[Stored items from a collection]
══════
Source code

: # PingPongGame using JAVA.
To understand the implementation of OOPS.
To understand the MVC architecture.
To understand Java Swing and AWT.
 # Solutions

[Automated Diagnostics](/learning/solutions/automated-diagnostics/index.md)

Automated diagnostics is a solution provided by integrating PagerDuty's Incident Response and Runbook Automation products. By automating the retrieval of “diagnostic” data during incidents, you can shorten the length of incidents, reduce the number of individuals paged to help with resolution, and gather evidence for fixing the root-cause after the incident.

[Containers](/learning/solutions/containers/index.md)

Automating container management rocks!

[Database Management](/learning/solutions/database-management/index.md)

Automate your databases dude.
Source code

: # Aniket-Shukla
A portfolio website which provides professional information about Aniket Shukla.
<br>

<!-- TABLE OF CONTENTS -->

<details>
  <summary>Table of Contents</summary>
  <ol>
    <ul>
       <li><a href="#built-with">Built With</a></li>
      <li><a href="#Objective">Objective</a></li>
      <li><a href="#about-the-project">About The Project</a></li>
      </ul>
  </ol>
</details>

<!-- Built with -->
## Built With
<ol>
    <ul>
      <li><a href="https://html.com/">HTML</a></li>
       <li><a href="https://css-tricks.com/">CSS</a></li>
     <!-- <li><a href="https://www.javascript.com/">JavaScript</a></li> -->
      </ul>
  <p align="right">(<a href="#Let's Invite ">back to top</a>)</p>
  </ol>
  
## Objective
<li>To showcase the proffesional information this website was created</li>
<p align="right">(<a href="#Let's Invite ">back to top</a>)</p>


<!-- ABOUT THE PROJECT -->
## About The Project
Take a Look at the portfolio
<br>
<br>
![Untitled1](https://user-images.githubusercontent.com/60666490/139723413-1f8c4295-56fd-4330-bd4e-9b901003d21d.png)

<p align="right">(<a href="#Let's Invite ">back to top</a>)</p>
══════
Copy the data above in its entirety, exactly as given.

◆ **Solution below**
Source code

: # PingPongGame using JAVA.
To understand the implementation of OOPS.
To understand the MVC architecture.
To understand Java Swing and AWT.
 # Solutions

[Automated Diagnostics](/learning/solutions/automated-diagnostics/index.md)

Automated diagnostics is a solution provided by integrating PagerDuty's Incident Response and Runbook Automation products. By automating the retrieval of “diagnostic” data during incidents, you can shorten the length of incidents, reduce the number of individuals paged to help with resolution, and gather evidence for fixing the root-cause after the incident.

[Containers](/learning/solutions/containers/index.md)

Automating container management rocks!

[Database Management](/learning/solutions/database-management/index.md)

Automate your databases dude.
Source code

: # Aniket-Shukla
A portfolio website which provides professional information about Aniket Shukla.
<br>

<!-- TABLE OF CONTENTS -->

<details>
  <summary>Table of Contents</summary>
  <ol>
    <ul>
       <li><a href="#built-with">Built With</a></li>
      <li><a href="#Objective">Objective</a></li>
      <li><a href="#about-the-project">About The Project</a></li>
      </ul>
  </ol>
</details>

<!-- Built with -->
## Built With
<ol>
    <ul>
      <li><a href="https://html.com/">HTML</a></li>
       <li><a href="https://css-tricks.com/">CSS</a></li>
     <!-- <li><a href="https://www.javascript.com/">JavaScript</a></li> -->
      </ul>
  <p align="right">(<a href="#Let's Invite ">back to top</a>)</p>
  </ol>
  
## Objective
<li>To showcase the proffesional information this website was created</li>
<p align="right">(<a href="#Let's Invite ">back to top</a>)</p>


<!-- ABOUT THE PROJECT -->
## About The Project
Take a Look at the portfolio
<br>
<br>
![Untitled1](https://user-images.githubusercontent.com/60666490/139723413-1f8c4295-56fd-4330-bd4e-9b901003d21d.png)

<p align="right">(<a href="#Let's Invite ">back to top</a>)</p>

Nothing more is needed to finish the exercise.